**Records drawn from a dataset:**
───
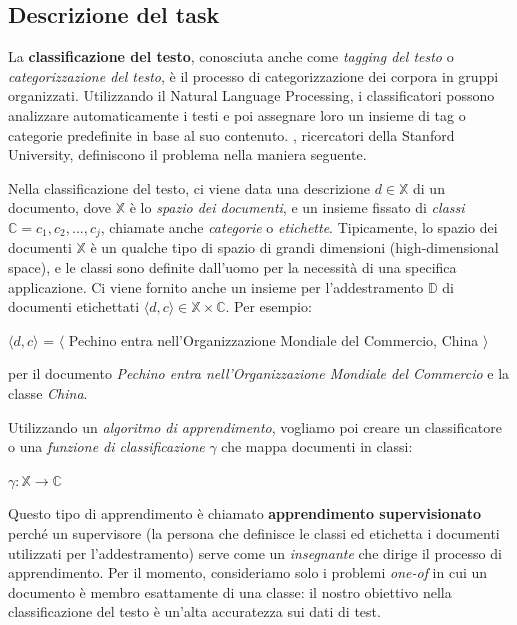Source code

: \subsection{Descrizione del task}
La \textbf{classificazione del testo}, conosciuta anche come \textit{tagging del testo} o \textit{categorizzazione del testo}, è il processo di categorizzazione dei corpora in gruppi organizzati. Utilizzando il Natural Language Processing, i classificatori possono analizzare automaticamente i testi e poi assegnare loro un insieme di tag o categorie predefinite in base al suo contenuto. \citet{textclassificationproblem_stanford}, ricercatori della Stanford University, definiscono il problema nella maniera seguente. 

Nella classificazione del testo, ci viene data una descrizione \(d\in \mathbb{X}\) di un documento, dove \(\mathbb{X}\) è lo \textit{spazio dei documenti}, e un insieme fissato di \textit{classi} \(\mathbb{C}={c_1,c_2,...,c_j}\), chiamate anche \textit{categorie} o \textit{etichette}. Tipicamente, lo spazio dei documenti \(\mathbb{X}\) è un qualche tipo di spazio di grandi dimensioni (high-dimensional space), e le classi sono definite dall'uomo per la necessità di una specifica applicazione. Ci viene fornito anche un insieme per l'addestramento \(\mathbb{D}\) di documenti etichettati \(\langle d,c \rangle \in \mathbb{X} \times \mathbb{C}\).
Per esempio:
\begin{center}
\(\langle d,c \rangle\) = \(\langle\) Pechino entra nell'Organizzazione Mondiale del Commercio, China \(\rangle\)
\end{center}
per il documento \textit{Pechino entra nell'Organizzazione Mondiale del Commercio} e la classe \textit{China}.

Utilizzando un \textit{algoritmo di apprendimento}, vogliamo poi creare un classificatore o una \textit{funzione di classificazione} \(\gamma\) che mappa documenti in classi:
\begin{center}
\(\gamma:\mathbb{X}\rightarrow\mathbb{C}\)
\end{center}

Questo tipo di apprendimento è chiamato \textbf{apprendimento supervisionato} perché un supervisore (la persona che definisce le classi ed etichetta i documenti utilizzati per l'addestramento) serve come un \textit{insegnante} che dirige il processo di apprendimento. Per il momento, consideriamo solo i problemi \textit{one-of} in cui un documento è membro esattamente di una classe: il nostro obiettivo nella classificazione del testo è un'alta accuratezza sui dati di test.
───
**Your assignment:** Return each record exactly as given, excluding any image.

**Result of the task:**
Source code

: \subsection{Descrizione del task}
La \textbf{classificazione del testo}, conosciuta anche come \textit{tagging del testo} o \textit{categorizzazione del testo}, è il processo di categorizzazione dei corpora in gruppi organizzati. Utilizzando il Natural Language Processing, i classificatori possono analizzare automaticamente i testi e poi assegnare loro un insieme di tag o categorie predefinite in base al suo contenuto. \citet{textclassificationproblem_stanford}, ricercatori della Stanford University, definiscono il problema nella maniera seguente. 

Nella classificazione del testo, ci viene data una descrizione \(d\in \mathbb{X}\) di un documento, dove \(\mathbb{X}\) è lo \textit{spazio dei documenti}, e un insieme fissato di \textit{classi} \(\mathbb{C}={c_1,c_2,...,c_j}\), chiamate anche \textit{categorie} o \textit{etichette}. Tipicamente, lo spazio dei documenti \(\mathbb{X}\) è un qualche tipo di spazio di grandi dimensioni (high-dimensional space), e le classi sono definite dall'uomo per la necessità di una specifica applicazione. Ci viene fornito anche un insieme per l'addestramento \(\mathbb{D}\) di documenti etichettati \(\langle d,c \rangle \in \mathbb{X} \times \mathbb{C}\).
Per esempio:
\begin{center}
\(\langle d,c \rangle\) = \(\langle\) Pechino entra nell'Organizzazione Mondiale del Commercio, China \(\rangle\)
\end{center}
per il documento \textit{Pechino entra nell'Organizzazione Mondiale del Commercio} e la classe \textit{China}.

Utilizzando un \textit{algoritmo di apprendimento}, vogliamo poi creare un classificatore o una \textit{funzione di classificazione} \(\gamma\) che mappa documenti in classi:
\begin{center}
\(\gamma:\mathbb{X}\rightarrow\mathbb{C}\)
\end{center}

Questo tipo di apprendimento è chiamato \textbf{apprendimento supervisionato} perché un supervisore (la persona che definisce le classi ed etichetta i documenti utilizzati per l'addestramento) serve come un \textit{insegnante} che dirige il processo di apprendimento. Per il momento, consideriamo solo i problemi \textit{one-of} in cui un documento è membro esattamente di una classe: il nostro obiettivo nella classificazione del testo è un'alta accuratezza sui dati di test.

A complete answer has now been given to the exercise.